Discord has confirmed a security incident involving one of its third-party customer service vendors, in which an unauthorised party gained access to data linked to users who contacted support or Trust & Safety.

The company says the issue did not originate from Discord’s own systems.

Discord stated that roughly 70,000 accounts worldwide may have had government-issued ID photos exposed, as well as personal details submitted during support interactions. No messages, passwords, or broader platform activity were compromised.

Discord took immediate action to revoke the vendor’s access to its ticketing system and initiated an internal investigation with the help of forensic experts. It is also working with law enforcement and will contact affected users via email.

“Protecting the privacy and security of our users is a top priority,” the company said, adding that it is auditing all third-party systems and tightening access controls going forward.

The breach underscores risks that arise when organisations rely on external vendors with access to sensitive support workflows.

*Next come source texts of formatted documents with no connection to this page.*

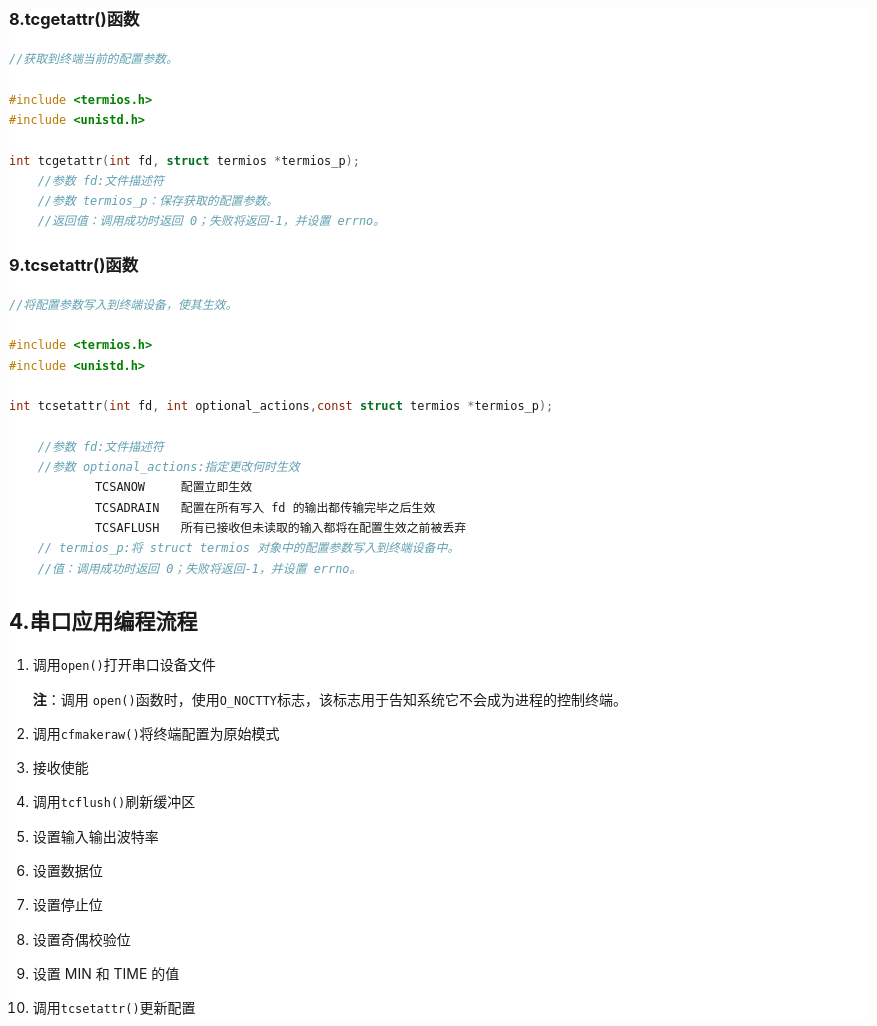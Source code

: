 ### 8.tcgetattr()函数

```c
//获取到终端当前的配置参数。

#include <termios.h>
#include <unistd.h>

int tcgetattr(int fd, struct termios *termios_p);
	//参数 fd:文件描述符
	//参数 termios_p：保存获取的配置参数。
	//返回值：调用成功时返回 0；失败将返回-1，并设置 errno。
```

### 9.tcsetattr()函数

```c
//将配置参数写入到终端设备，使其生效。

#include <termios.h>
#include <unistd.h>

int tcsetattr(int fd, int optional_actions,const struct termios *termios_p);

	//参数 fd:文件描述符
	//参数 optional_actions:指定更改何时生效
			TCSANOW		配置立即生效
			TCSADRAIN	配置在所有写入 fd 的输出都传输完毕之后生效
			TCSAFLUSH	所有已接收但未读取的输入都将在配置生效之前被丢弃
	// termios_p:将 struct termios 对象中的配置参数写入到终端设备中。
	//值：调用成功时返回 0；失败将返回-1，并设置 errno。
```

## 4.串口应用编程流程

1. 调用`open()`打开串口设备文件

   **注**：调用 `open()`函数时，使用` O_NOCTTY `标志，该标志用于告知系统它不会成为进程的控制终端。

2. 调用`cfmakeraw()`将终端配置为原始模式

3. 接收使能

4. 调用`tcflush()`刷新缓冲区

5. 设置输入输出波特率

6. 设置数据位

7. 设置停止位

8. 设置奇偶校验位

9. 设置 MIN 和 TIME 的值

10. 调用`tcsetattr()`更新配置
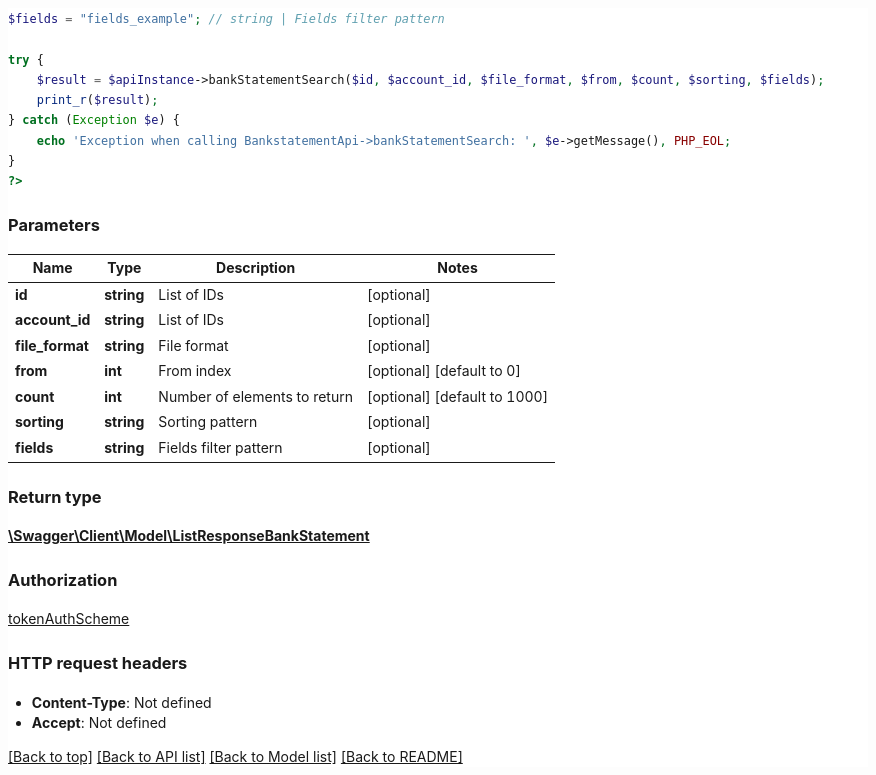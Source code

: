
 ```php
$fields = "fields_example"; // string | Fields filter pattern

try {
    $result = $apiInstance->bankStatementSearch($id, $account_id, $file_format, $from, $count, $sorting, $fields);
    print_r($result);
} catch (Exception $e) {
    echo 'Exception when calling BankstatementApi->bankStatementSearch: ', $e->getMessage(), PHP_EOL;
}
?>
```

### Parameters

Name | Type | Description  | Notes
------------- | ------------- | ------------- | -------------
 **id** | **string**| List of IDs | [optional]
 **account_id** | **string**| List of IDs | [optional]
 **file_format** | **string**| File format | [optional]
 **from** | **int**| From index | [optional] [default to 0]
 **count** | **int**| Number of elements to return | [optional] [default to 1000]
 **sorting** | **string**| Sorting pattern | [optional]
 **fields** | **string**| Fields filter pattern | [optional]

### Return type

[**\Swagger\Client\Model\ListResponseBankStatement**](../Model/ListResponseBankStatement.md)

### Authorization

[tokenAuthScheme](../../README.md#tokenAuthScheme)

### HTTP request headers

 - **Content-Type**: Not defined
 - **Accept**: Not defined

[[Back to top]](#) [[Back to API list]](../../README.md#documentation-for-api-endpoints) [[Back to Model list]](../../README.md#documentation-for-models) [[Back to README]](../../README.md)

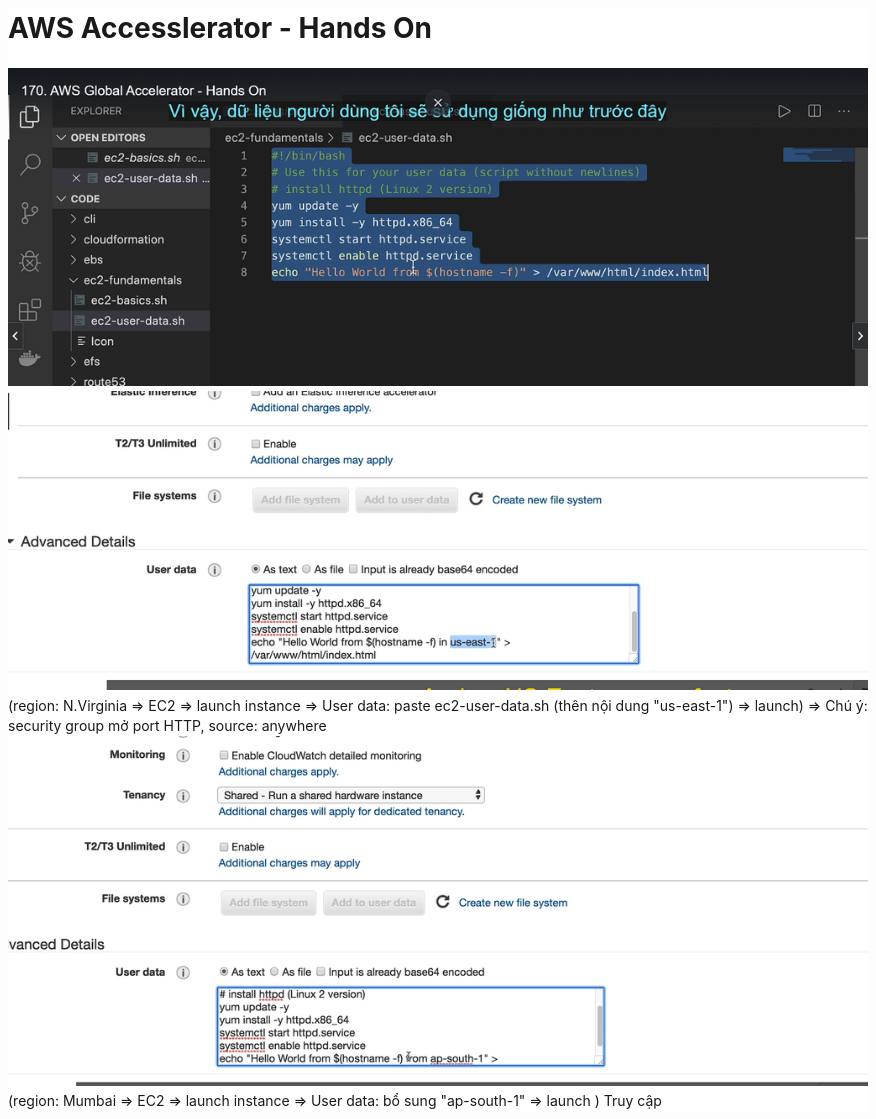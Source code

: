 # AWS Accesslerator - Hands On

![alt text]({BD6A0C5D-5D61-4B0D-8941-32468CAB2BB7}.png)
![alt text]({894C813E-E21B-4ABF-BA57-854742CDB853}.png)
(region: N.Virginia => EC2 => launch instance => User data: paste ec2-user-data.sh (thên nội dung "us-east-1") => launch) => Chú ý: security group mở port HTTP, source: anywhere
![alt text]({7E5D9FDF-A416-4EBA-A1FB-1450B658CB88}.png)
(region: Mumbai => EC2 => launch instance => User data: bổ sung "ap-south-1" => launch )
Truy cập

Users are advised to watch for official email notifications—but beware of suspicious outreach claiming to be from Discord in the meantime.

"Looking ahead, we recommend impacted users stay alert when receiving messages or other communication that may seem suspicious. We have service agents on hand to answer questions and provide additional support," the company said.

Recently, a hacker group, including aliases ShinyHunters and Scattered Spider, claims to have stolen sensitive customer data from Salesforce, potentially compromising nearly 1 billion records across its cloud-based CRM platform.